Mit abgestimmten Belagrezepturen versuchen Hersteller von Bremsbelägen, Reklamationen aufgrund von Bremsgeräuschen zu verhindern. Auch Werkstätten können ihren Teil zum nicht quietschenden Auto beitragen.
In der Textar-Entwicklungsabteilung widmet sich ein Spezialisten-Team ausschließlich NVH-Phänomenen. Sie stellen sicher, dass Textar-Beläge auch im freien Ersatzteilmarkt den steigenden Anforderungen in Sachen NVH genügen.
(Bild: Textar)
Beim Bremsen können aufgrund der Trockenreibung Geräusche von bis zu 100 db entstehen – das ist, mit Verlaub, schweinelaut. Je nach Geräuschphänomen spricht der Bremsenfachmann von Quietschen, Muhen oder Knarzen. Solche störenden Geräusche sind eine der Hauptursachen für Reklamationen in der Werkstatt.
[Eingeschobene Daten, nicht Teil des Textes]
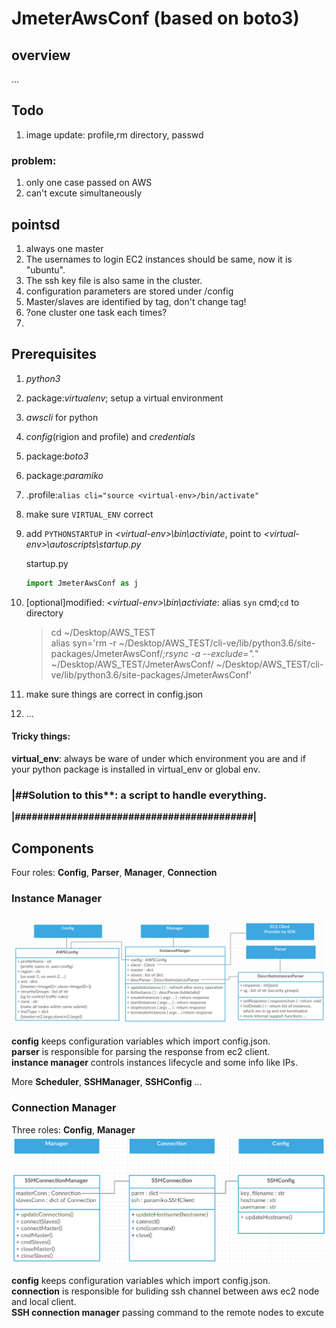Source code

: # JmeterAwsConf (based on boto3)

## overview
...

## Todo
1. image update: profile,rm directory, passwd

### problem:
1. only one case passed on AWS
2. can't excute simultaneously 

## pointsd
1. always one master
3. The usernames to login EC2 instances should be same, now it is "ubuntu". 
4. The ssh key file is also same in the cluster.
5. configuration parameters are stored under /config
6. Master/slaves are identified by tag, don't change tag!
4. ?one cluster one task each times?
5. 

## Prerequisites

1. *python3*
2. package:*virtualenv*; setup a virtual environment
3. *awscli* for python
2. *config*(rigion and profile) and *credentials*
3. package:*boto3*
4. package:*paramiko*
5. .profile:`alias cli="source <virtual-env>/bin/activate"`
6. make sure `VIRTUAL_ENV` correct
7. add `PYTHONSTARTUP` in *\<virtual-env\>\bin\activiate*, point to *\<virtual-env\>\autoscripts\startup.py*  
 	
 	startup.py  
 	```python
 	import JmeterAwsConf as j
 	```
 	
6. [optional]modified: *\<virtual-env\>\bin\activiate*: alias `syn` cmd;`cd` to directory

	>cd ~/Desktop/AWS_TEST  
	>alias syn='rm -r ~/Desktop/AWS_TEST/cli-ve/lib/python3.6/site-packages/JmeterAwsConf/*;rsync -a --exclude=".*" ~/Desktop/AWS_TEST/JmeterAwsConf/ ~/Desktop/AWS_TEST/cli-ve/lib/python3.6/site-packages/JmeterAwsConf'
	
7. make sure things are correct in config.json
8. ...

#### Tricky things:
**virtual_env**: always be ware of under which environment you are and if your python package is installed in virtual_env or global env.

### |##Solution to this**: a script to handle everything.    

**|##########################################|** 

## Components

Four roles: **Config**, **Parser**, **Manager**, **Connection**

### Instance Manager
![](./InstMngr.png)

**config** keeps configuration variables which import config.json.  
**parser** is responsible for parsing the response from ec2 client.  
**instance manager** controls instances lifecycle and some info like IPs.  

More **Scheduler**, **SSHManager**, **SSHConfig** ...

### Connection Manager
Three roles: **Config**, **Manager**
![](./ConnMngr.png)

**config** keeps configuration variables which import config.json.  
**connection** is responsible for buliding ssh channel between aws ec2 node and local client.  
**SSH connection manager** passing command to the remote nodes to excute  
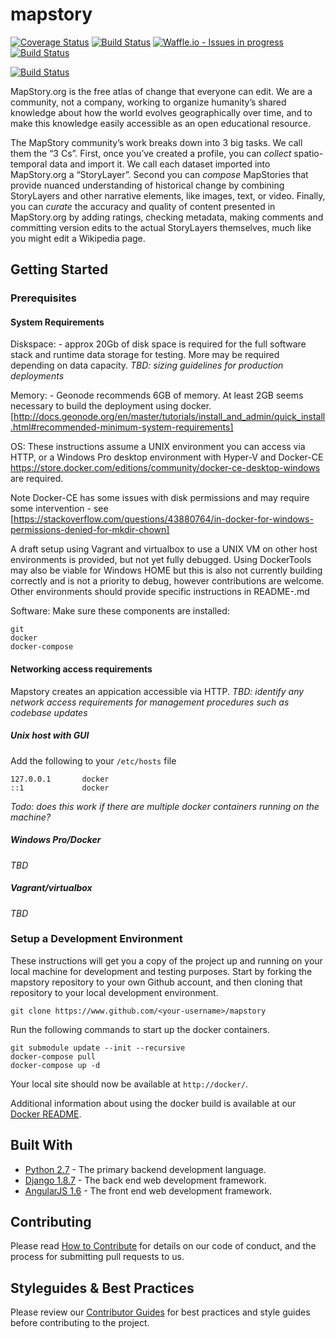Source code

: 
mapstory
================

[![Coverage Status](https://coveralls.io/repos/github/MapStory/mapstory/badge.svg?branch=master)](https://coveralls.io/github/MapStory/mapstory?branch=master) [![Build Status](https://travis-ci.org/MapStory/mapstory.svg?branch=master)](https://travis-ci.org/MapStory/mapstory) [![Waffle.io - Issues in progress](https://badge.waffle.io/MapStory/mapstory.png?label=in%20progress&title=In%20Progress)](https://waffle.io/MapStory/mapstory?utm_source=badge) [![Build Status](https://saucelabs.com/buildstatus/zunware)](https://saucelabs.com/beta/builds/a90681af072a474083478115f31567b0)

[![Build Status](https://saucelabs.com/browser-matrix/zunware.svg)](https://saucelabs.com/beta/builds/a90681af072a474083478115f31567b0)

MapStory.org is the free atlas of change that everyone can edit. We are a community, not a company, working to organize humanity’s shared knowledge about how the world evolves geographically over time, and to make this knowledge easily accessible as an open educational resource.

The MapStory community’s work breaks down into 3 big tasks. We call them the “3 Cs”. First, once you’ve created a profile, you can _collect_ spatio-temporal data and import it. We call each dataset imported into MapStory.org a “StoryLayer”. Second you can _compose_ MapStories that provide nuanced understanding of historical change by combining StoryLayers and other narrative elements, like images, text, or video. Finally, you can _curate_ the accuracy and quality of content presented in MapStory.org by adding ratings, checking metadata, making comments and committing version edits to the actual StoryLayers themselves, much like you might edit a Wikipedia page.


## Getting Started


### Prerequisites

#### System Requirements

Diskspace: - approx 20Gb of disk space is required for the full software stack and runtime data storage for testing. More may be required depending on data capacity. _TBD: sizing guidelines for production deployments_

Memory: - Geonode recommends 6GB of memory. At least 2GB seems necessary to build the deployment using docker. [http://docs.geonode.org/en/master/tutorials/install_and_admin/quick_install.html#recommended-minimum-system-requirements]

OS: These instructions assume a UNIX environment you can access via HTTP, or a Windows Pro desktop environment with Hyper-V and Docker-CE https://store.docker.com/editions/community/docker-ce-desktop-windows are required.

Note Docker-CE has some issues with disk permissions and may require some intervention - see [https://stackoverflow.com/questions/43880764/in-docker-for-windows-permissions-denied-for-mkdir-chown]

A draft setup using Vagrant and virtualbox to use a UNIX VM on other host environments is provided, but not yet fully debugged. Using DockerTools may also be viable for Windows HOME but this is also not currently building correctly and is not a priority to debug, however contributions are welcome.  Other environments should provide specific instructions in README-<env>.md 

Software:
Make sure these components are installed:

```
git
docker
docker-compose
```

#### Networking access requirements

Mapstory creates an appication accessible via HTTP.
_TBD: identify any network access requirements for management procedures such as codebase updates_

##### Unix host with GUI
Add the following to your `/etc/hosts` file
```
127.0.0.1       docker
::1             docker
```

_Todo: does this work if there are multiple docker containers running on the machine?_

##### Windows Pro/Docker
_TBD_

##### Vagrant/virtualbox 
_TBD_

### Setup a Development Environment

These instructions will get you a copy of the project up and running on your local machine for development and testing purposes.  Start by forking the mapstory repository to your own Github account, and then cloning that repository to your local development environment.

```
git clone https://www.github.com/<your-username>/mapstory
```


Run the following commands to start up the docker containers.

```
git submodule update --init --recursive
docker-compose pull
docker-compose up -d
```

Your local site should now be available at `http://docker/`.

Additional information about using the docker build is available at our [Docker README](https://github.com/MapStory/mapstory/blob/master/docker/README.md).

## Built With

* [Python 2.7](https://www.python.org/) - The primary backend development language.
* [Django 1.8.7](https://www.djangoproject.com/) - The back end web development framework.
* [AngularJS 1.6](https://angularjs.org/) - The front end web development framework.

## Contributing

Please read [How to Contribute](https://github.com/MapStory/mapstory/wiki/How-to-Contribute) for details on our code of conduct, and the process for submitting pull requests to us.


## Styleguides & Best Practices
Please review our [Contributor Guides](https://github.com/MapStory/mapstory/wiki#contributor-guides) for best practices and style guides before contributing to the project.
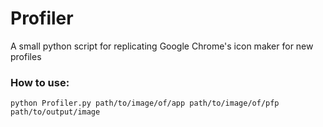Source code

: # Profiler
A small python script for replicating Google Chrome's icon maker for new profiles

### How to use: 
```
python Profiler.py path/to/image/of/app path/to/image/of/pfp path/to/output/image
```
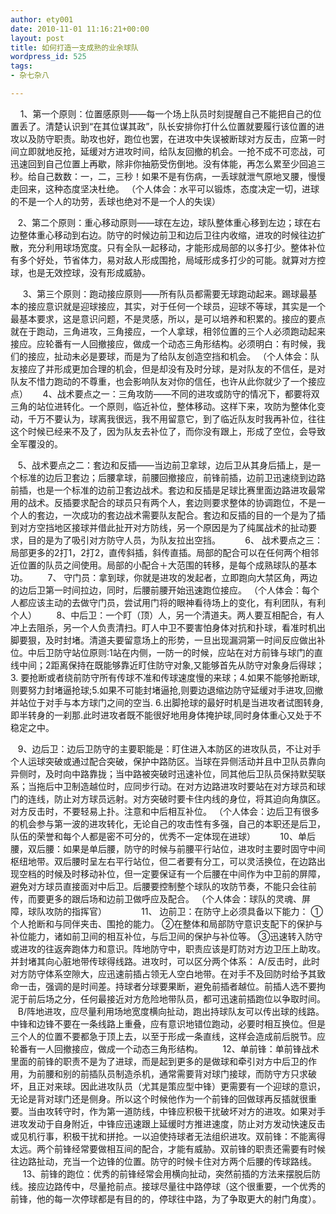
 ```yaml
---
author: ety001
date: 2010-11-01 11:16:21+00:00
layout: post
title: 如何打造一支成熟的业余球队
wordpress_id: 525
tags:
- 杂七杂八

---
```


    1、第一个原则：位置感原则——每一个场上队员时刻提醒自己不能把自己的位置丢了。清楚认识到“在其位谋其政”，队长安排你打什么位置就要履行该位置的进攻以及防守职责。助攻也好，跑位也罢，在进攻中失误被断球对方反击，应第一时间立即就地反抢，延缓对方进攻时间，给队友回撤的机会。一抢不成不可恋战，可迅速回到自己位置上再歇，除非你抽筋受伤倒地。没有体能，再怎么累至少回追三秒。给自己数数：一，二，三秒！如果不是有伤病，一丢球就泄气原地叉腰，慢慢走回来，这种态度坚决杜绝。
（个人体会：水平可以锻炼，态度决定一切，进球的不是一个人的功劳，丢球也绝对不是一个人的失误）

   2、第二个原则：重心移动原则——球在左边，球队整体重心移到左边；球在右边整体重心移动到右边。防守的时候边前卫和边后卫往内收缩，进攻的时候往边扩散，充分利用球场宽度。只有全队一起移动，才能形成局部的以多打少。整体补位有多个好处，节省体力，易对敌人形成围抢，局域形成多打少的可能。就算对方控球，也是无效控球，没有形成威胁。

 
   3、第三个原则：跑动接应原则——所有队员都需要无球跑动起来。踢球最基本的接应意识就是迎球接应，其实，对于任何一个球员，迎球不等球，其实是一个最基本要求，这是意识问题，不是灵感，所以，是可以培养和积累的。接应的要点就在于跑动，三角进攻，三角接应，一个人拿球，相邻位置的三个人必须跑动起来接应。应轮番有一人回撤接应，做成一个动态三角形结构。必须明白：有时候，我们的接应，扯动未必是要球，而是为了给队友创造空挡和机会。
（个人体会：队友接应了并形成更加合理的机会，但是却没有及时分球，是对队友的不信任，是对队友不惜力跑动的不尊重，也会影响队友对你的信任，也许从此你就少了一个接应点）
 
   4、战术要点之一：三角攻防——不同的进攻或防守的情况下，都要将双三角的站位进转化。一个原则，临近补位，整体移动。这样下来，攻防为整体化变动，千万不要认为，球离我很远，我不用留意它，到了临近队友时我再补位，往往这个时候已经来不及了，因为队友去补位了，而你没有跟上，形成了空位，会导致全军覆没的。

   5、战术要点之二：套边和反插——当边前卫拿球，边后卫从其身后插上，是一个标准的边后卫套边；后腰拿球，前腰回撤接应，前锋前插，边前卫迅速绕到边路前插，也是一个标准的边前卫套边战术。套边和反插是足球比赛里面边路进攻最常用的战术。反插要求配合的球员只有两个人，套边则要求整体的协调跑位，不是一个人的套边，一次成功的套边战术需要队友配合。套边和反插的目的一个是为了插到对方空挡地区接球并借此扯开对方防线，另一个原因是为了纯属战术的扯动要求，目的是为了吸引对方防守人员，为队友拉出空挡。
     
   6、 战术要点之三：局部更多的2打1，2打2，直传斜插，斜传直插。局部的配合可以在任何两个相邻近位置的队员之间使用。局部的小配合＋大范围的转移，是每个成熟球队的基本功。
   
   7、 守门员：拿到球，你就是进攻的发起者，立即跑向大禁区角，两边的边后卫第一时间拉边，同时，后腰前腰开始迅速跑位接应。
（个人体会：每个人都应该主动的去做守门员，尝试用门将的眼神看待场上的变化，有利团队，有利个人）    
   8、中后卫：一个盯（顶）人，另一个清道夫。两人要互相配合，有人冲上去阻杀，另一个人负责清扫。盯人中卫不要害怕身体对抗和扑球，看准时机出脚要狠，及时封堵。清道夫要留意场上的形势，一旦出现漏洞第一时间反应做出补位。中后卫防守站位原则:1站在内侧，一防一的时候，应站在对方前锋与球门的直线中间；2距离保持在既能够靠近盯住防守对象,又能够首先从防守对象身后得球；3. 要抢断或者绕前防守所有传球不准和传球速度慢的来球；4.如果不能够抢断球,则要努力封堵逼抢球;5.如果不可能封堵逼抢,则要边退缩边防守延缓对手进攻,回撤并站位于对手与本方球门之间的空当. 6.出脚抢球的最好时机是当进攻者试图转身,即半转身的一刹那.此时进攻者既不能很好地用身体掩护球,同时身体重心又处于不稳定之中。

   9、边后卫：边后卫防守的主要职能是：盯住进入本防区的进攻队员，不让对手个人运球突破或通过配合突破，保护中路防区。当球在异侧活动并且中卫队员靠向异侧时，及时向中路靠拢；当中路被突破时迅速补位，同其他后卫队员保持默契联系；当拖后中卫制造越位时，应同步行动。在对方边路进攻时要站在对方球员和球门的连线，防止对方球员远射。对方突破时要卡住内线的身位，将其迫向角旗区。对方反击时，不要轻易上扑。注意和中后相互补位。
（个人体会：边后卫有很多的机会参与第一波的进攻转化，无论自己的攻击性有多强，自己的本职还是后卫，队伍的荣誉和每个人都是密不可分的，优秀不一定体现在进球）      
   10、单后腰，双后腰：如果是单后腰，防守的时候与前腰平行站位，进攻时主要时固守中间枢纽地带。双后腰时呈左右平行站位，但二者要有分工，可以灵活换位，在边路出现空档的时候及时移动补位，但一定要保证有一个后腰在中间作为中卫前的屏障，避免对方球员直接面对中后卫。后腰要控制整个球队的攻防节奏，不能只会往前传，而要更多的跟后场和边前卫做呼应及配合。
（个人体会：球队的灵魂、屏障，球队攻防的指挥官）    
      
   11、 边前卫：在防守上必须具备以下能力： ①个人抢断和与同伴夹击、围抢的能力。 ②在整体和局部防守意识支配下的保护与补位能力，诸如前卫间的相互补位，与后卫间的保护与补位等。 ③迅速转入防守或进攻的往返奔跑体力和意识。阵地防守中，职责应该是盯防对方边卫压上助攻。并封堵其向心脏地带传球得线路。进攻时，可以区分两个体系： A/反击时，此时对方防守体系空隙大，应迅速前插占领无人空白地带。在对手不及回防时给予其致命一击，强调的是时间差。持球者分球要果断，避免前插者越位。前插人选不要拘泥于前后场之分，任何最接近对方危险地带队员，都可迅速前插跑位以争取时间。
   B/阵地进攻，应尽量利用场地宽度横向扯动，跑出持球队友可以传出球的线路。中锋和边锋不要在一条线路上重叠，应有意识地错位跑动，必要时相互换位。但是三个人的位置不要都急于顶上去，以至于形成一条直线，这样会造成前后脱节。应轮番有一人回撤接应，做成一个动态三角形结构。
 
 
   12、单前锋：单前锋战术里面的前锋的职责不是为了进球，而是起到更多的是做球和牵引对方中后卫的作用，为前腰和别的前插队员制造杀机，通常需要背对球门接球，而防守方只求破坏，且正对来球。因此进攻队员（尤其是策应型中锋）更需要有一个迎球的意识，无论是背对球门还是侧身。所以这个时候他作为一个前锋的回做球再反插就很重要。当由攻转守时，作为第一道防线，中锋应积极干扰破坏对方的进攻。如果对手进攻发动于自身附近，中锋应迅速跟上延缓时方推进速度，防止对方发动快速反击或见机行事，积极干扰和拼抢。一以迫使持球者无法组织进攻。双前锋：不能离得太远。两个前锋经常要做相互间的配合，才能有威胁。双前锋的职责还需要有时候往边路扯动，充当一个边锋的位置。防守的时候卡住对方两个后腰的传球路线。
   
   13、前锋的跑位：优秀的前锋经常会用横向扯动，突然前插的方法来摆脱后防线。接应边路传中，尽量抢前点。接球尽量往中路停球（这个很重要，一个优秀的前锋，他的每一次停球都是有目的的，停球往中路，为了争取更大的射门角度）。

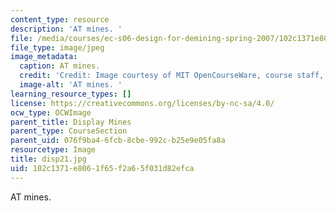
 ```yaml
---
content_type: resource
description: 'AT mines. '
file: /media/courses/ec-s06-design-for-demining-spring-2007/102c1371e8061f65f2a65f031d82efca_disp21.jpg
file_type: image/jpeg
image_metadata:
  caption: AT mines.
  credit: 'Credit: Image courtesy of MIT OpenCourseWare, course staff, and students.'
  image-alt: 'AT mines. '
learning_resource_types: []
license: https://creativecommons.org/licenses/by-nc-sa/4.0/
ocw_type: OCWImage
parent_title: Display Mines
parent_type: CourseSection
parent_uid: 076f9ba4-6fcb-8cbe-992c-b25e9e05fa8a
resourcetype: Image
title: disp21.jpg
uid: 102c1371-e806-1f65-f2a6-5f031d82efca
---
```

AT mines.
Kein Wunder: Denn der Trend zu immer ausgeklügelten Leichtbaukonzepten sowie die wachsende Zahl an Fahrerassistenzsystemen erhöhen das Risiko für ungewünschte Schwingungen oder Vibrationen. Und treten diese auf, kommt der Fahrzeughalter hilfesuchend in die Werkstatt. Die Bremsenexperten von Textar raten deshalb, bei der Bremsenreparatur auf die Auswahl des Belags zu achten. Schließlich ist eine Reibbelag-Rezeptur, die auf den Punkt genau auf das Fahrzeug abgestimmt ist, eine wesentliche Voraussetzung für leises Bremsen und somit auch die Reklamationsvermeidung.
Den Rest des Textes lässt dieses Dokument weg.